##### TASK DATA #####

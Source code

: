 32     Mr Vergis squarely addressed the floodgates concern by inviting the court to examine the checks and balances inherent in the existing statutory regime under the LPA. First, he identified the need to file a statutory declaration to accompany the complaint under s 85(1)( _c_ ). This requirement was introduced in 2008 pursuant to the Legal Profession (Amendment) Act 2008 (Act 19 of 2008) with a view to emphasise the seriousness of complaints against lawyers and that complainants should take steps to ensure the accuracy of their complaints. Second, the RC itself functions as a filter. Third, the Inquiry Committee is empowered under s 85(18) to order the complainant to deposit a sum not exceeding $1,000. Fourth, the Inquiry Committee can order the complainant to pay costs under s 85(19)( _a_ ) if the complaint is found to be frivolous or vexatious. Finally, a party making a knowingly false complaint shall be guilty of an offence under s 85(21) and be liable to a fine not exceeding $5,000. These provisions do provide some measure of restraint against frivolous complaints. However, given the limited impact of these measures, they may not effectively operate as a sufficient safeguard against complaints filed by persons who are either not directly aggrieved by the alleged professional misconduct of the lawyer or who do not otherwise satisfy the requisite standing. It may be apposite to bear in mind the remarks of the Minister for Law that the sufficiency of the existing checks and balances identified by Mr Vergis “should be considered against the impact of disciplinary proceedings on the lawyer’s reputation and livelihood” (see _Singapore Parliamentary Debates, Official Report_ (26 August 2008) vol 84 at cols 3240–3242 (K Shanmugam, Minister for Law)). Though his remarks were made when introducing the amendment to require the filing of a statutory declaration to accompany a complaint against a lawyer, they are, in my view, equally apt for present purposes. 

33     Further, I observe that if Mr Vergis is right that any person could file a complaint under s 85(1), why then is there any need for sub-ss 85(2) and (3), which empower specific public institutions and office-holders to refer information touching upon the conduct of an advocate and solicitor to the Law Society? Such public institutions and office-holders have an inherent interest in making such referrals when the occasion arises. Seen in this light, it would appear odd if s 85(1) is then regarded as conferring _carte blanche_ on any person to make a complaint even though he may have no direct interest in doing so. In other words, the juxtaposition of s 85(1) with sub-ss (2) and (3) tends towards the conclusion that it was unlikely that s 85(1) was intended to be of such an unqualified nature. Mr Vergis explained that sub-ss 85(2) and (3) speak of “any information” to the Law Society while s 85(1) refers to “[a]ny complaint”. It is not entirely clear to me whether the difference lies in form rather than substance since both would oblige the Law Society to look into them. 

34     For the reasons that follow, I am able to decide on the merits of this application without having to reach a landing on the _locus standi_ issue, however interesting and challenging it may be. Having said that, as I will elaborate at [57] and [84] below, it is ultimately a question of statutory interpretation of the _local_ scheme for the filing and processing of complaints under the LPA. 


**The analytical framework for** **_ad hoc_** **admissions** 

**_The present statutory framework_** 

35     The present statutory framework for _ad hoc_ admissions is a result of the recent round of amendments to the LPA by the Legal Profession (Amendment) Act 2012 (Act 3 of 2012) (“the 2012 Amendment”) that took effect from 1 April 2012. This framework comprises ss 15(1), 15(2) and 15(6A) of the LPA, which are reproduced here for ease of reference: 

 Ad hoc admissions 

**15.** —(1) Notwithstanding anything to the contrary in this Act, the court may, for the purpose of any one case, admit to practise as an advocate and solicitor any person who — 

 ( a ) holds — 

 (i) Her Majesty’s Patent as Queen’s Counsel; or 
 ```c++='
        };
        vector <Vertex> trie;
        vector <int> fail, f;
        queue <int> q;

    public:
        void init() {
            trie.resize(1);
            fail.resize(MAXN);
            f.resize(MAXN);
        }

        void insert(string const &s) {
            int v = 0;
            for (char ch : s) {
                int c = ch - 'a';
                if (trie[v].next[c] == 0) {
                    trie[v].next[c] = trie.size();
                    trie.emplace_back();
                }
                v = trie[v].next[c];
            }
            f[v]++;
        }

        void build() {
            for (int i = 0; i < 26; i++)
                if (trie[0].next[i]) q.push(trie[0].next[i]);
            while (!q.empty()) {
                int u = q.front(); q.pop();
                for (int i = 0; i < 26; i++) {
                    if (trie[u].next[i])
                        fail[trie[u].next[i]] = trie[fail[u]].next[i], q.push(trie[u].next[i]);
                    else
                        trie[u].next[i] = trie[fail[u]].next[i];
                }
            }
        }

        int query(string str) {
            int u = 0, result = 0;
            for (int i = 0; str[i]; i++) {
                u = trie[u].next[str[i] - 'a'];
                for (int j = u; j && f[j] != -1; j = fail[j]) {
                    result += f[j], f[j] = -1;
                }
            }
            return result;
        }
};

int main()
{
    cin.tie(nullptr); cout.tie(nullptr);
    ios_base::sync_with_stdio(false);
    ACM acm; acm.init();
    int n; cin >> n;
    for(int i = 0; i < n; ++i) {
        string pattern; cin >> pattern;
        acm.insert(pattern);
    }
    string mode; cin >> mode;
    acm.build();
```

#####

#### REQUIRED WORK
Check each line of the records above, and copy those that hold the word "admissions".

#### SOLUTION TO THIS PROBLEM
**The analytical framework for** **_ad hoc_** **admissions** 
35     The present statutory framework for _ad hoc_ admissions is a result of the recent round of amendments to the LPA by the Legal Profession (Amendment) Act 2012 (Act 3 of 2012) (“the 2012 Amendment”) that took effect from 1 April 2012. This framework comprises ss 15(1), 15(2) and 15(6A) of the LPA, which are reproduced here for ease of reference: 
 Ad hoc admissions 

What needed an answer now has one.